- [What needs to be done]
Each record that follows must be reproduced exactly.

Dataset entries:
□ □ □ □ □

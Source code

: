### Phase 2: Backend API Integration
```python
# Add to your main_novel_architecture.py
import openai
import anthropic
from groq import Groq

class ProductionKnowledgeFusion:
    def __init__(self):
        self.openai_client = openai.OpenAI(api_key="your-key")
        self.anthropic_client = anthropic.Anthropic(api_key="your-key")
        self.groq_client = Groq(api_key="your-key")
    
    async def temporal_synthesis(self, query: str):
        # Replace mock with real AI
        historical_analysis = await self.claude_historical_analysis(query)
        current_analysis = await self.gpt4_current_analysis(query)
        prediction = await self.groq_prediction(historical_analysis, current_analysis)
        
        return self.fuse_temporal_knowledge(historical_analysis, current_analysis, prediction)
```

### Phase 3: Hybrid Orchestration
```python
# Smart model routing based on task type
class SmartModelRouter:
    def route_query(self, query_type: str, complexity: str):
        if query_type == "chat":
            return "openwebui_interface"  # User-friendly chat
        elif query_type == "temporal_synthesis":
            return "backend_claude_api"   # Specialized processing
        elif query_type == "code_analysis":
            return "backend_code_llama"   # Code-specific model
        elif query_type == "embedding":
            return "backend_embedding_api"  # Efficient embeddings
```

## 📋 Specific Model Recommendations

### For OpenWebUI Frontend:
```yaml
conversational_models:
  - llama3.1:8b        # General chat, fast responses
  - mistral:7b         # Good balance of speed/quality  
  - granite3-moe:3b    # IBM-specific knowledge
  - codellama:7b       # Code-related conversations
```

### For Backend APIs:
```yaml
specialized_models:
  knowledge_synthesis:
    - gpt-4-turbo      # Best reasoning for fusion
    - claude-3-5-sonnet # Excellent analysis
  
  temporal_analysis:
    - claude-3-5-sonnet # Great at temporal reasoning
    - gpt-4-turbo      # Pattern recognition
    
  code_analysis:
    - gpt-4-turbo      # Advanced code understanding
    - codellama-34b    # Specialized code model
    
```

□ □ □ □ □

- [Result]
Source code

:### Phase 2: Backend API Integration
```python
# Add to your main_novel_architecture.py
import openai
import anthropic
from groq import Groq

class ProductionKnowledgeFusion:
    def __init__(self):
        self.openai_client = openai.OpenAI(api_key="your-key")
        self.anthropic_client = anthropic.Anthropic(api_key="your-key")
        self.groq_client = Groq(api_key="your-key")
    
    async def temporal_synthesis(self, query: str):
        # Replace mock with real AI
        historical_analysis = await self.claude_historical_analysis(query)
        current_analysis = await self.gpt4_current_analysis(query)
        prediction = await self.groq_prediction(historical_analysis, current_analysis)
        
        return self.fuse_temporal_knowledge(historical_analysis, current_analysis, prediction)
```

### Phase 3: Hybrid Orchestration
```python
# Smart model routing based on task type
class SmartModelRouter:
    def route_query(self, query_type: str, complexity: str):
        if query_type == "chat":
            return "openwebui_interface"  # User-friendly chat
        elif query_type == "temporal_synthesis":
            return "backend_claude_api"   # Specialized processing
        elif query_type == "code_analysis":
            return "backend_code_llama"   # Code-specific model
        elif query_type == "embedding":
            return "backend_embedding_api"  # Efficient embeddings
```

## 📋 Specific Model Recommendations

### For OpenWebUI Frontend:
```yaml
conversational_models:
  - llama3.1:8b        # General chat, fast responses
  - mistral:7b         # Good balance of speed/quality  
  - granite3-moe:3b    # IBM-specific knowledge
  - codellama:7b       # Code-related conversations
```

### For Backend APIs:
```yaml
specialized_models:
  knowledge_synthesis:
    - gpt-4-turbo      # Best reasoning for fusion
    - claude-3-5-sonnet # Excellent analysis
  
  temporal_analysis:
    - claude-3-5-sonnet # Great at temporal reasoning
    - gpt-4-turbo      # Pattern recognition
    
  code_analysis:
    - gpt-4-turbo      # Advanced code understanding
    - codellama-34b    # Specialized code model
    
```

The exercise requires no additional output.